#### WORK ORDER
An exact copy of the data is needed, but without any of its images.

════

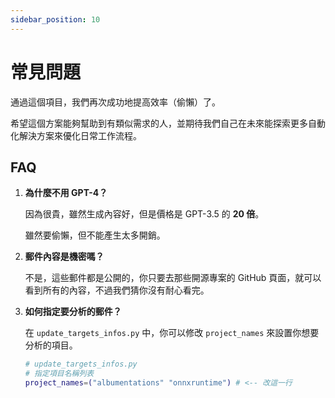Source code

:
 ```yaml
---
sidebar_position: 10
---
```


# 常見問題

通過這個項目，我們再次成功地提高效率（偷懶）了。

希望這個方案能夠幫助到有類似需求的人，並期待我們自己在未來能探索更多自動化解決方案來優化日常工作流程。

## FAQ

1. **為什麼不用 GPT-4？**

   因為很貴，雖然生成內容好，但是價格是 GPT-3.5 的 **20 倍**。

   雖然要偷懶，但不能產生太多開銷。

2. **郵件內容是機密嗎？**

   不是，這些郵件都是公開的，你只要去那些開源專案的 GitHub 頁面，就可以看到所有的內容，不過我們猜你沒有耐心看完。

3. **如何指定要分析的郵件？**

   在 `update_targets_infos.py` 中，你可以修改 `project_names` 來設置你想要分析的項目。

   ```bash
   # update_targets_infos.py
   # 指定項目名稱列表
   project_names=("albumentations" "onnxruntime") # <-- 改這一行
   ```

════

#### SOLVED PROBLEM
Source code

:
 ```yaml
---
sidebar_position: 10
---
```


# 常見問題

通過這個項目，我們再次成功地提高效率（偷懶）了。

希望這個方案能夠幫助到有類似需求的人，並期待我們自己在未來能探索更多自動化解決方案來優化日常工作流程。

## FAQ

1. **為什麼不用 GPT-4？**

   因為很貴，雖然生成內容好，但是價格是 GPT-3.5 的 **20 倍**。

   雖然要偷懶，但不能產生太多開銷。

2. **郵件內容是機密嗎？**

   不是，這些郵件都是公開的，你只要去那些開源專案的 GitHub 頁面，就可以看到所有的內容，不過我們猜你沒有耐心看完。

3. **如何指定要分析的郵件？**

   在 `update_targets_infos.py` 中，你可以修改 `project_names` 來設置你想要分析的項目。

   ```bash
   # update_targets_infos.py
   # 指定項目名稱列表
   project_names=("albumentations" "onnxruntime") # <-- 改這一行
   ```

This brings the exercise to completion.